Dataset entries

►

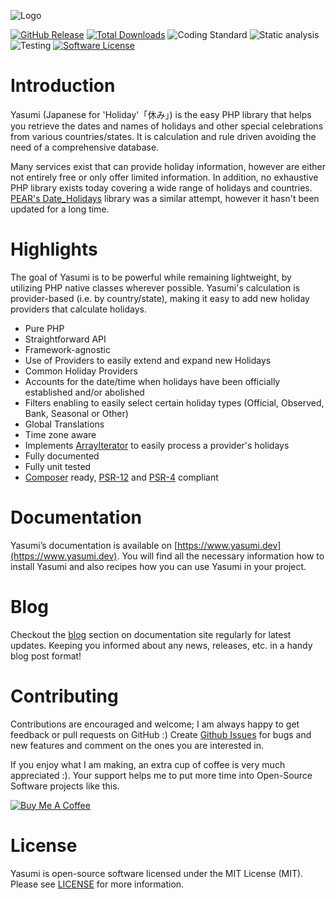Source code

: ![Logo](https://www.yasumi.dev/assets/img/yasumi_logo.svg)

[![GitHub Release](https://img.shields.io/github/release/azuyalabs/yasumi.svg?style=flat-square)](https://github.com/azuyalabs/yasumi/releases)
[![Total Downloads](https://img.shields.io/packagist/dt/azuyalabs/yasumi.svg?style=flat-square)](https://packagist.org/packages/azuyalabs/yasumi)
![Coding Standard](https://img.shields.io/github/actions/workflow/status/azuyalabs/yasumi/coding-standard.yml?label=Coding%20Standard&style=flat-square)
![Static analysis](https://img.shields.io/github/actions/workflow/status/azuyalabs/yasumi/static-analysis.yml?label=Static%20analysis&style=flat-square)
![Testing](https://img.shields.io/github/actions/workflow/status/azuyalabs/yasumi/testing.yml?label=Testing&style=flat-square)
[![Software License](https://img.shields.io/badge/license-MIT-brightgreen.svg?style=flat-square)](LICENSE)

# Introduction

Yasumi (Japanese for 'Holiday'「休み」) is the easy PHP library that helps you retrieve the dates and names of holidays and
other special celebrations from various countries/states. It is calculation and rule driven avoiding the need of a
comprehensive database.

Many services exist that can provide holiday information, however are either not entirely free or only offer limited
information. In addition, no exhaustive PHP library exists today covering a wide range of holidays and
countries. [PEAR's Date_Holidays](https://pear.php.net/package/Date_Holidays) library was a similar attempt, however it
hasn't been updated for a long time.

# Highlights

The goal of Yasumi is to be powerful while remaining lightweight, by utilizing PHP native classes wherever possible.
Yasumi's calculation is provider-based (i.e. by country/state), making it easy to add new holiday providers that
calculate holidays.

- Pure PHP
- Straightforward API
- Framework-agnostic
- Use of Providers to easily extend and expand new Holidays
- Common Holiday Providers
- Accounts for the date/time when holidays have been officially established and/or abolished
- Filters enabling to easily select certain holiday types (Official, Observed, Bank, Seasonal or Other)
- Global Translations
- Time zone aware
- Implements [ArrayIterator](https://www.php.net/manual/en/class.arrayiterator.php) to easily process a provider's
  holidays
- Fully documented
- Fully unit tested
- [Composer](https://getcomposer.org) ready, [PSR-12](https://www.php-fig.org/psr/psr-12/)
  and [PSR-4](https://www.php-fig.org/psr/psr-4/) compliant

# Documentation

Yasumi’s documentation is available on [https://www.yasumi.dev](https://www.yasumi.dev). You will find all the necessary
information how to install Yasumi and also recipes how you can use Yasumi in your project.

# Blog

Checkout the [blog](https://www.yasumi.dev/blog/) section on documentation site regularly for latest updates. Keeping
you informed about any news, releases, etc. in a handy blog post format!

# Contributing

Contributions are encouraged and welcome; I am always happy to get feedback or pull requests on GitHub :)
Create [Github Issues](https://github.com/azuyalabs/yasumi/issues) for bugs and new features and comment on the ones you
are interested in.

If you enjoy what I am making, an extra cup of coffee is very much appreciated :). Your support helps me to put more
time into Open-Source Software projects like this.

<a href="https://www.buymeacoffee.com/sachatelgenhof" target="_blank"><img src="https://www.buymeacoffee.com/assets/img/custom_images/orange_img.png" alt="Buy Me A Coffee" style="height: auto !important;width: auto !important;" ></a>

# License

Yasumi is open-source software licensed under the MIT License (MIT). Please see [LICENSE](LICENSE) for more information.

◄

▶ Exercise
Gather each line of the records holding the string "been".

▶ Reply
hasn't been updated for a long time.
- Accounts for the date/time when holidays have been officially established and/or abolished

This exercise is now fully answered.